Według rzecznika irackiego rządu Jasina Madżida, prosząc o przebaczenie, dziennikarz odwołał się do ojcowskich uczuć premiera Malikiego. Dwa lata temu to właśnie Muntadhar Zeidi przeprowadzał z nim wywiad.

Teraz dziennikarzowi irackiej stacji telewizyjnej z siedzibą w Kairze grozi - według różnych źródeł - od dwóch do 15 lat więzienia.

Muntadhara prosi? Nie do wiary

Tak przynajmniej uważa jeden z braci dziennikarza - Udaj Zeidi. Jeżeli rzeczywiście list został wysłany - uważa Udaj Zeidi - to zapewne napisany został pod przymusem.
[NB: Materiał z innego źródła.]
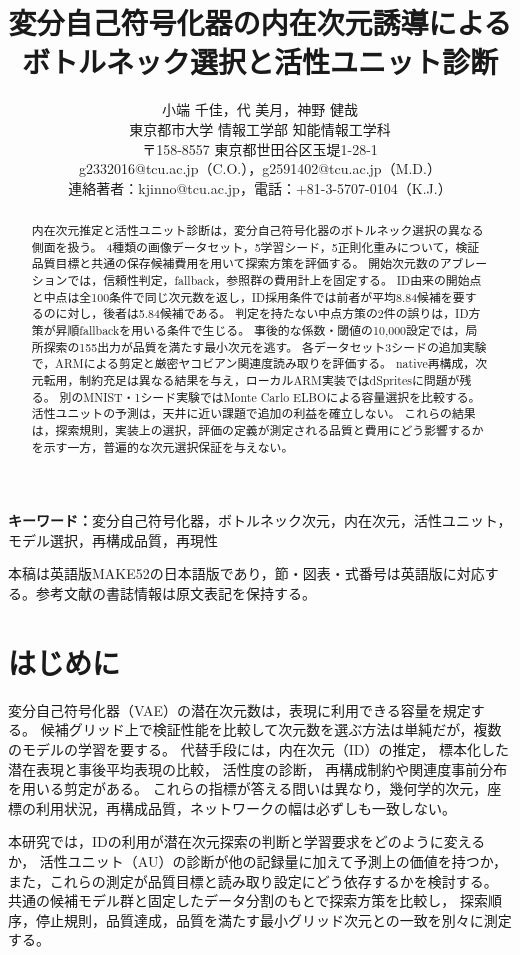 \documentclass[11pt,a4paper]{ltjsarticle}
\title{変分自己符号化器の内在次元誘導による\\ボトルネック選択と活性ユニット診断}
\author{小端 千佳，代 美月，神野 健哉\\
東京都市大学 情報工学部 知能情報工学科\\
{\small 〒158-8557 東京都世田谷区玉堤1-28-1}\\
{\small g2332016@tcu.ac.jp（C.O.），g2591402@tcu.ac.jp（M.D.）}\\
{\small 連絡著者：kjinno@tcu.ac.jp，電話：+81-3-5707-0104（K.J.）}}
\date{}
\begin{document}
\maketitle
\begin{abstract}
内在次元推定と活性ユニット診断は，変分自己符号化器のボトルネック選択の異なる側面を扱う。
4種類の画像データセット，5学習シード，5正則化重みについて，検証品質目標と共通の保存候補費用を用いて探索方策を評価する。
開始次元数のアブレーションでは，信頼性判定，fallback，参照群の費用計上を固定する。
ID由来の開始点と中点は全100条件で同じ次元数を返し，ID採用条件では前者が平均8.84候補を要するのに対し，後者は5.84候補である。
判定を持たない中点方策の2件の誤りは，ID方策が昇順fallbackを用いる条件で生じる。
事後的な係数・閾値の10,000設定では，局所探索の155出力が品質を満たす最小次元を逃す。
各データセット3シードの追加実験で，ARMによる剪定と厳密ヤコビアン関連度読み取りを評価する。
native再構成，次元転用，制約充足は異なる結果を与え，ローカルARM実装ではdSpritesに問題が残る。
別のMNIST・1シード実験ではMonte Carlo ELBOによる容量選択を比較する。
活性ユニットの予測は，天井に近い課題で追加の利益を確立しない。
これらの結果は，探索規則，実装上の選択，評価の定義が測定される品質と費用にどう影響するかを示す一方，普遍的な次元選択保証を与えない。
\end{abstract}
\noindent\textbf{キーワード：}変分自己符号化器，ボトルネック次元，内在次元，活性ユニット，モデル選択，再構成品質，再現性
\par\smallskip
{\small 本稿は英語版MAKE52の日本語版であり，節・図表・式番号は英語版に対応する。参考文献の書誌情報は原文表記を保持する。}
\par\medskip
\section{はじめに}\label{sec:intro}

変分自己符号化器（VAE）\cite{kingma2014vae}の潜在次元数は，表現に利用できる容量を規定する。
候補グリッド上で検証性能を比較して次元数を選ぶ方法は単純だが，複数のモデルの学習を要する。
代替手段には，内在次元（ID）の推定\cite{facco2017twonn,levina2005mle}，
標本化した潜在表現と事後平均表現の比較\cite{bonheme2022fondue}，
活性度の診断\cite{burda2016iwae,bonheme2023active}，
再構成制約や関連度事前分布を用いる剪定\cite{deboom2020geco,saha2025ardvae}がある。
これらの指標が答える問いは異なり，幾何学的次元，座標の利用状況，再構成品質，ネットワークの幅は必ずしも一致しない。

本研究では，IDの利用が潜在次元探索の判断と学習要求をどのように変えるか，
活性ユニット（AU）の診断が他の記録量に加えて予測上の価値を持つか，
また，これらの測定が品質目標と読み取り設定にどう依存するかを検討する。
共通の候補モデル群と固定したデータ分割のもとで探索方策を比較し，
探索順序，停止規則，品質達成，品質を満たす最小グリッド次元との一致を別々に測定する。
\end{document}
W czwartek, Muntadhar Zeidi wciąż pozostawał w areszcie. Dwa dni wcześniej został przesłuchany przez sędziego, kiedy przyznał się do "agresji przeciwko prezydentowi". Do incydentu doszło podczas niedzielnej konferencji. Wtedy Zeidi cisnął w amerykańskiego prezydenta dwoma butami, krzycząc w języku arabskim: "Masz, ty psie, na pożegnanie! Od wdów, sierot i zabitych w Iraku". George W. Bush zręcznie uniknął ciosów, a służby bezpieczeństwa powaliły dziennikarza na ziemię.

Zeidi bohaterem

Iracki dziennikarz wyrósł na bohatera ludowego w świecie arabskim, mobilizując protesty tysięcy ludzi. W Arabii Saudyjskiej w smsach apelowano nawet o ustanowienie nowego święta: Dnia Buta. Butami dostało się amerykańskim żołnierzom, stacjonującym w Nadżafie, jednym z najświętszych miejsc szyitów i szyickim centrum władzy politycznej w kraju.

Chęć obrony Zeidiego wyraziło, według jego adwokata, około tysiąca prawników.